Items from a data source
※ ※ ※

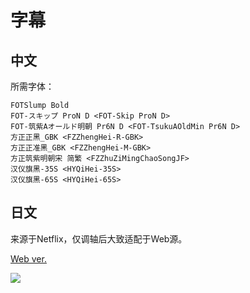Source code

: # 字幕

## 中文

所需字体：
```
FOTSlump Bold
FOT-スキップ ProN D <FOT-Skip ProN D>
FOT-筑紫Aオールド明朝 Pr6N D <FOT-TsukuAOldMin Pr6N D>
方正正黑_GBK <FZZhengHei-R-GBK>
方正正准黑_GBK <FZZhengHei-M-GBK>
方正筑紫明朝宋 简繁 <FZZhuZiMingChaoSongJF>
汉仪旗黑-35S <HYQiHei-35S>
汉仪旗黑-65S <HYQiHei-65S>
```

## 日文

来源于Netflix，仅调轴后大致适配于Web源。

[Web ver.](https://github.com/Nekomoekissaten-SUB/Nekomoekissaten-Storage/raw/master/Runway_de_Waratte/Runway_de_Waratte_Web_JPN.7z)

![](https://nekomoe.pages.dev/images/2020-01/runway.png)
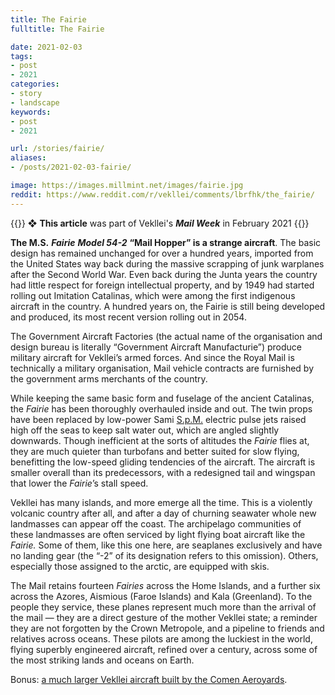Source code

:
 ```yaml
---
title: The Fairie
fulltitle: The Fairie

date: 2021-02-03
tags:
- post
- 2021
categories:
- story
- landscape
keywords:
- post
- 2021

url: /stories/fairie/
aliases:
- /posts/2021-02-03-fairie/

image: https://images.millmint.net/images/fairie.jpg
reddit: https://www.reddit.com/r/vekllei/comments/lbrfhk/the_fairie/
---
```


{{<hint>}}
❖ **This article** was part of Vekllei's ***Mail Week*** in February 2021
{{</hint>}}

**The M.S.** ***Fairie*** ***Model 54-2*** **“Mail Hopper” is a strange aircraft**. The basic design has remained unchanged for over a hundred years, imported from the United States way back during the massive scrapping of junk warplanes after the Second World War. Even back during the Junta years the country had little respect for foreign intellectual property, and by 1949 had started rolling out Imitation Catalinas, which were among the first indigenous aircraft in the country. A hundred years on, the Fairie is still being developed and produced, its most recent version rolling out in 2054.

The Government Aircraft Factories (the actual name of the organisation and design bureau is literally “Government Aircraft Manufacturie”) produce military aircraft for Vekllei’s armed forces. And since the Royal Mail is technically a military organisation, Mail vehicle contracts are furnished by the government arms merchants of the country.

While keeping the same basic form and fuselage of the ancient Catalinas, the *Fairie* has been thoroughly overhauled inside and out. The twin props have been replaced by low-power Sami [S.p.M.](https://millmint.net/posts/2020-07-13-economy/) electric pulse jets raised high off the seas to keep salt water out, which are angled slightly downwards. Though inefficient at the sorts of altitudes the *Fairie* flies at, they are much quieter than turbofans and better suited for slow flying, benefitting the low-speed gliding tendencies of the aircraft. The aircraft is smaller overall than its predecessors, with a redesigned tail and wingspan that lower the *Fairie*’s stall speed.

Vekllei has many islands, and more emerge all the time. This is a violently volcanic country after all, and after a day of churning seawater whole new landmasses can appear off the coast. The archipelago communities of these landmasses are often serviced by light flying boat aircraft like the *Fairie.* Some of them, like this one here, are seaplanes exclusively and have no landing gear (the “-2” of its designation refers to this omission). Others, especially those assigned to the arctic, are equipped with skis.

The Mail retains fourteen *Fairies* across the Home Islands, and a further six across the Azores, Aismious (Faroe Islands) and Kala (Greenland). To the people they service, these planes represent much more than the arrival of the mail — they are a direct gesture of the mother Vekllei state; a reminder they are not forgotten by the Crown Metropole, and a pipeline to friends and relatives across oceans. These pilots are among the luckiest in the world, flying superbly engineered aircraft, refined over a century, across some of the most striking lands and oceans on Earth.

Bonus: [a much larger Vekllei aircraft built by the Comen Aeroyards](https://millmint.net/posts/2019-12-12-jet/).
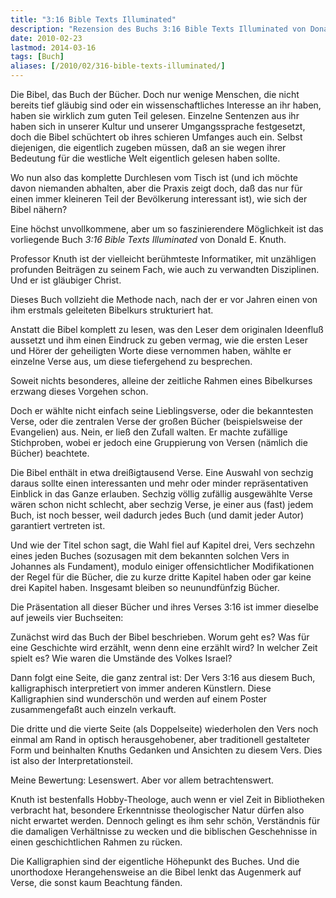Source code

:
 ```yaml
---
title: "3:16 Bible Texts Illuminated"
description: "Rezension des Buchs 3:16 Bible Texts Illuminated von Donald Knuth."
date: 2010-02-23
lastmod: 2014-03-16
tags: [Buch]
aliases: [/2010/02/316-bible-texts-illuminated/]
---
```

Die Bibel, das Buch der Bücher. Doch nur wenige Menschen, die nicht bereits tief gläubig sind oder ein wissenschaftliches Interesse an ihr haben, haben sie wirklich zum guten Teil gelesen. Einzelne Sentenzen aus ihr haben sich in unserer Kultur und unserer Umgangssprache festgesetzt, doch die Bibel schüchtert ob ihres schieren Umfanges auch ein. Selbst diejenigen, die eigentlich zugeben müssen, daß an sie wegen ihrer Bedeutung für die westliche Welt eigentlich gelesen haben sollte.

Wo nun also das komplette Durchlesen vom Tisch ist (und ich möchte davon niemanden abhalten, aber die Praxis zeigt doch, daß das nur für einen immer kleineren Teil der Bevölkerung interessant ist), wie sich der Bibel nähern?

Eine höchst unvollkommene, aber um so faszinierendere Möglichkeit ist das vorliegende Buch *3:16 Bible Texts Illuminated* von Donald E. Knuth.

Professor Knuth ist der vielleicht berühmteste Informatiker, mit unzähligen profunden Beiträgen zu seinem Fach, wie auch zu verwandten Disziplinen. Und er ist gläubiger Christ.

Dieses Buch vollzieht die Methode nach, nach der er vor Jahren einen von ihm erstmals geleiteten Bibelkurs strukturiert hat.

Anstatt die Bibel komplett zu lesen, was den Leser dem originalen Ideenfluß aussetzt und ihm einen Eindruck zu geben vermag, wie die ersten Leser und Hörer der geheiligten Worte diese vernommen haben, wählte er einzelne Verse aus, um diese tiefergehend zu besprechen.

Soweit nichts besonderes, alleine der zeitliche Rahmen eines Bibelkurses erzwang dieses Vorgehen schon.

Doch er wählte nicht einfach seine Lieblingsverse, oder die bekanntesten Verse, oder die zentralen Verse der großen Bücher (beispielsweise der Evangelien) aus. Nein, er ließ den Zufall walten. Er machte zufällige Stichproben, wobei er jedoch eine Gruppierung von Versen (nämlich die Bücher) beachtete.

Die Bibel enthält in etwa dreißigtausend Verse. Eine Auswahl von sechzig daraus sollte einen interessanten und mehr oder minder repräsentativen Einblick in das Ganze erlauben. Sechzig völlig zufällig ausgewählte Verse wären schon nicht schlecht, aber sechzig Verse, je einer aus (fast) jedem Buch, ist noch besser, weil dadurch jedes Buch (und damit jeder Autor) garantiert vertreten ist.

Und wie der Titel schon sagt, die Wahl fiel auf Kapitel drei, Vers sechzehn eines jeden Buches (sozusagen mit dem bekannten solchen Vers in Johannes als Fundament), modulo einiger offensichtlicher Modifikationen der Regel für die Bücher, die zu kurze dritte Kapitel haben oder gar keine drei Kapitel haben. Insgesamt bleiben so neunundfünfzig Bücher.

Die Präsentation all dieser Bücher und ihres Verses 3:16 ist immer dieselbe auf jeweils vier Buchseiten:

Zunächst wird das Buch der Bibel beschrieben. Worum geht es? Was für eine Geschichte wird erzählt, wenn denn eine erzählt wird? In welcher Zeit spielt es? Wie waren die Umstände des Volkes Israel?

Dann folgt eine Seite, die ganz zentral ist: Der Vers 3:16 aus diesem Buch, kalligraphisch interpretiert von immer anderen Künstlern. Diese Kalligraphien sind wunderschön und werden auf einem Poster zusammengefaßt auch einzeln verkauft.

Die dritte und die vierte Seite (als Doppelseite) wiederholen den Vers noch einmal am Rand in optisch herausgehobener, aber traditionell gestalteter Form und beinhalten Knuths Gedanken und Ansichten zu diesem Vers. Dies ist also der Interpretationsteil.

Meine Bewertung: Lesenswert. Aber vor allem betrachtenswert.

Knuth ist bestenfalls Hobby-Theologe, auch wenn er viel Zeit in Bibliotheken verbracht hat, besondere Erkenntnisse theologischer Natur dürfen also nicht erwartet werden. Dennoch gelingt es ihm sehr schön, Verständnis für die damaligen Verhältnisse zu wecken und die biblischen Geschehnisse in einen geschichtlichen Rahmen zu rücken.

Die Kalligraphien sind der eigentliche Höhepunkt des Buches. Und die unorthodoxe Herangehensweise an die Bibel lenkt das Augenmerk auf Verse, die sonst kaum Beachtung fänden.
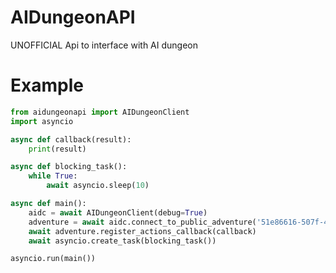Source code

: # AIDungeonAPI
UNOFFICIAL Api to interface with AI dungeon

# Example

```python
from aidungeonapi import AIDungeonClient
import asyncio

async def callback(result):
    print(result)

async def blocking_task():
    while True:
        await asyncio.sleep(10)

async def main():
    aidc = await AIDungeonClient(debug=True)
    adventure = await aidc.connect_to_public_adventure('51e86616-507f-49f7-b07d-9a58b3261781')
    await adventure.register_actions_callback(callback)
    await asyncio.create_task(blocking_task())

asyncio.run(main())
```
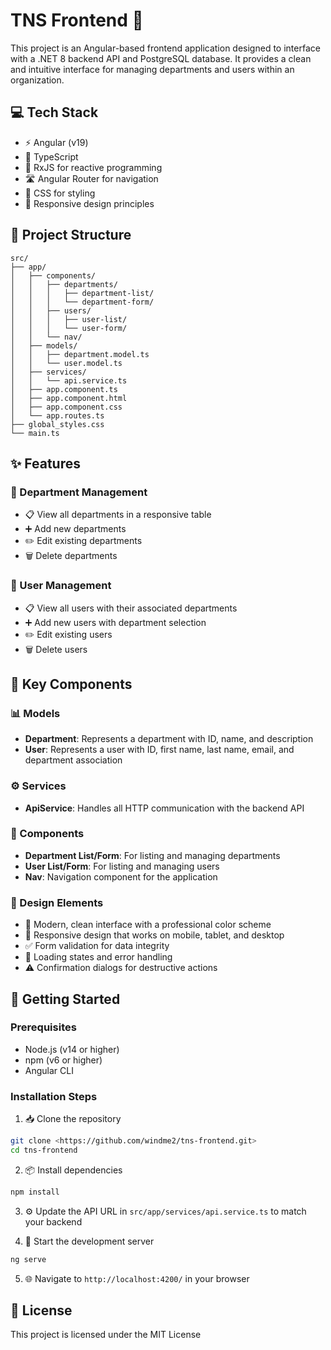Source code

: # TNS Frontend 🚀

This project is an Angular-based frontend application designed to interface with a .NET 8 backend API and PostgreSQL database. It provides a clean and intuitive interface for managing departments and users within an organization.

## 💻 Tech Stack
- ⚡ Angular (v19)
- 📝 TypeScript
- 🔄 RxJS for reactive programming
- 🛣️ Angular Router for navigation
- 🎨 CSS for styling
- 📱 Responsive design principles

## 📁 Project Structure
```
src/
├── app/
│   ├── components/
│   │   ├── departments/
│   │   │   ├── department-list/
│   │   │   └── department-form/
│   │   ├── users/
│   │   │   ├── user-list/
│   │   │   └── user-form/
│   │   └── nav/
│   ├── models/
│   │   ├── department.model.ts
│   │   └── user.model.ts
│   ├── services/
│   │   └── api.service.ts
│   ├── app.component.ts
│   ├── app.component.html
│   ├── app.component.css
│   └── app.routes.ts
├── global_styles.css
└── main.ts
```

## ✨ Features

### 🏢 Department Management
- 📋 View all departments in a responsive table
- ➕ Add new departments
- ✏️ Edit existing departments
- 🗑️ Delete departments

### 👥 User Management
- 📋 View all users with their associated departments
- ➕ Add new users with department selection
- ✏️ Edit existing users
- 🗑️ Delete users

## 🔧 Key Components

### 📊 Models
- **Department**: Represents a department with ID, name, and description
- **User**: Represents a user with ID, first name, last name, email, and department association

### ⚙️ Services
- **ApiService**: Handles all HTTP communication with the backend API

### 🎯 Components
- **Department List/Form**: For listing and managing departments
- **User List/Form**: For listing and managing users
- **Nav**: Navigation component for the application

### 🎨 Design Elements
- 🎯 Modern, clean interface with a professional color scheme
- 📱 Responsive design that works on mobile, tablet, and desktop
- ✅ Form validation for data integrity
- 🔄 Loading states and error handling
- ⚠️ Confirmation dialogs for destructive actions

## 🚀 Getting Started

### Prerequisites
- Node.js (v14 or higher)
- npm (v6 or higher)
- Angular CLI

### Installation Steps
1. 📥 Clone the repository
```bash
git clone <https://github.com/windme2/tns-frontend.git>
cd tns-frontend
```

2. 📦 Install dependencies
```bash
npm install
```

3. ⚙️ Update the API URL in `src/app/services/api.service.ts` to match your backend

4. 🏃 Start the development server
```bash
ng serve
```

5. 🌐 Navigate to `http://localhost:4200/` in your browser

## 📄 License
This project is licensed under the MIT License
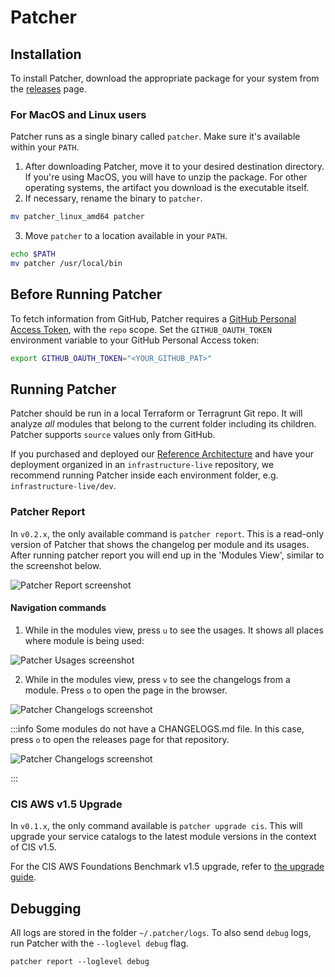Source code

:# Patcher

## Installation

To install Patcher, download the appropriate package for your system from the [releases](https://github.com/gruntwork-io/patcher-cli/releases) page.

### For MacOS and Linux users

Patcher runs as a single binary called `patcher`. Make sure it's available within your `PATH`.

1. After downloading Patcher, move it to your desired destination directory. If you're using MacOS, you will have to unzip the package. For other operating systems, the artifact you download is the executable itself.
2. If necessary, rename the binary to `patcher`.
```bash
mv patcher_linux_amd64 patcher
```
3. Move `patcher` to a location available in your `PATH`.
```bash
echo $PATH
mv patcher /usr/local/bin
```

## Before Running Patcher

To fetch information from GitHub, Patcher requires a [GitHub Personal Access Token](https://docs.github.com/en/authentication/keeping-your-account-and-data-secure/creating-a-personal-access-token), with the `repo` scope. Set the
`GITHUB_OAUTH_TOKEN` environment variable to your GitHub Personal Access token:

```bash
export GITHUB_OAUTH_TOKEN="<YOUR_GITHUB_PAT>"
```

## Running Patcher

Patcher should be run in a local Terraform or Terragrunt Git repo. It will analyze _all_ modules that belong to the current folder
including its children. Patcher supports `source` values only from GitHub.

If you purchased and deployed our [Reference Architecture](https://gruntwork.io/reference-architecture/) and have your deployment organized in an `infrastructure-live` repository, we recommend running Patcher inside each environment folder, e.g. `infrastructure-live/dev`.

### Patcher Report

In `v0.2.x`, the only available command is `patcher report`. This is a read-only version of Patcher that shows the changelog per module and its usages. After running patcher report you will end up in the 'Modules View', similar to the screenshot below.

![Patcher Report screenshot](/img/guides/stay-up-to-date/patcher/patcher-report.png)

#### Navigation commands

1. While in the modules view, press `u` to see the usages. It shows all places where module is being used:

![Patcher Usages screenshot](/img/guides/stay-up-to-date/patcher/patcher-usages.png)


2. While in the modules view, press `v` to see the changelogs from a module. Press `o` to open the page in the browser.

![Patcher Changelogs screenshot](/img/guides/stay-up-to-date/patcher/patcher-changelogs.png)

:::info
Some modules do not have a CHANGELOGS.md file. In this case, press `o` to open the releases page for that repository.

![Patcher Changelogs screenshot](/img/guides/stay-up-to-date/patcher/patcher-no-changelogs.png)

:::

### CIS AWS v1.5 Upgrade

In `v0.1.x`, the only command available is `patcher upgrade cis`. This will upgrade your service catalogs to the latest
module versions in the context of CIS v1.5.

For the CIS AWS Foundations Benchmark v1.5 upgrade, refer to [the upgrade guide](https://docs.gruntwork.io/guides/stay-up-to-date/cis/cis-1.5.0/).


## Debugging

All logs are stored in the folder `~/.patcher/logs`. To also send `debug` logs, run Patcher with the `--loglevel debug` flag.

```
patcher report --loglevel debug
```



<!-- ##DOCS-SOURCER-START
{
  "sourcePlugin": "local-copier",
  "hash": "0fc04501fd4958c0b450df011f9ebd81"
}
##DOCS-SOURCER-END -->
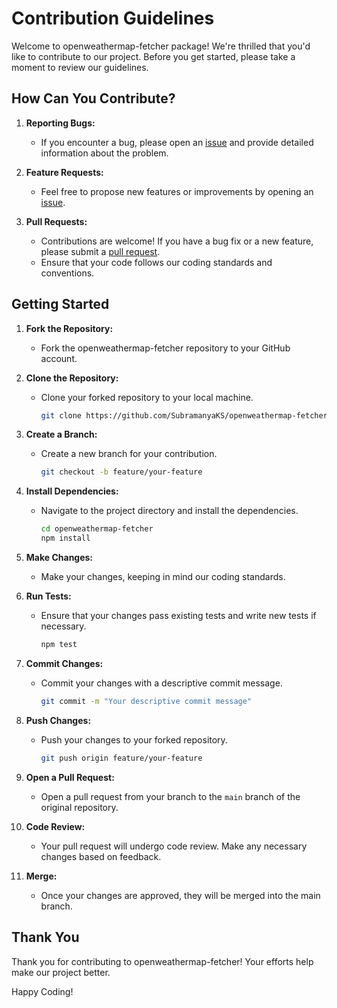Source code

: # Contribution Guidelines

Welcome to openweathermap-fetcher package! We're thrilled that you'd like to contribute to our project. Before you get started, please take a moment to review our guidelines.

<!-- ## Code of Conduct

Please read and adhere to our [Code of Conduct](CODE_OF_CONDUCT.md) to foster an open and inclusive community. -->

## How Can You Contribute?

1. **Reporting Bugs:**
   - If you encounter a bug, please open an [issue](https://github.com/SubramanyaKS/openweathermap-fetcher/issues) and provide detailed information about the problem.

2. **Feature Requests:**
   - Feel free to propose new features or improvements by opening an [issue](https://github.com/SubramanyaKS/openweathermap-fetcher/issues).

3. **Pull Requests:**
   - Contributions are welcome! If you have a bug fix or a new feature, please submit a [pull request](https://github.com/SubramanyaKS/openweathermap-fetcher/pulls).
   - Ensure that your code follows our coding standards and conventions.

## Getting Started

1. **Fork the Repository:**
   - Fork the openweathermap-fetcher repository to your GitHub account.

2. **Clone the Repository:**
   - Clone your forked repository to your local machine.
     ```bash
     git clone https://github.com/SubramanyaKS/openweathermap-fetcher.git
     ```

3. **Create a Branch:**
   - Create a new branch for your contribution.
     ```bash
     git checkout -b feature/your-feature
     ```

4. **Install Dependencies:**
   - Navigate to the project directory and install the dependencies.
     ```bash
     cd openweathermap-fetcher
     npm install
     ```

5. **Make Changes:**
   - Make your changes, keeping in mind our coding standards.

6. **Run Tests:**
   - Ensure that your changes pass existing tests and write new tests if necessary.
     ```bash
     npm test
     ```

7. **Commit Changes:**
   - Commit your changes with a descriptive commit message.
     ```bash
     git commit -m "Your descriptive commit message"
     ```

8. **Push Changes:**
   - Push your changes to your forked repository.
     ```bash
     git push origin feature/your-feature
     ```

9. **Open a Pull Request:**
   - Open a pull request from your branch to the `main` branch of the original repository.

10. **Code Review:**
    - Your pull request will undergo code review. Make any necessary changes based on feedback.

11. **Merge:**
    - Once your changes are approved, they will be merged into the main branch.

## Thank You

Thank you for contributing to openweathermap-fetcher! Your efforts help make our project better.

Happy Coding!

※ ※ ※

__YOUR GOAL__: Among the lines above, which ones include the word "adventure"? Copy them.

__RESULT OF THE EXERCISE__:
    adventure = await aidc.connect_to_public_adventure('51e86616-507f-49f7-b07d-9a58b3261781')
    await adventure.register_actions_callback(callback)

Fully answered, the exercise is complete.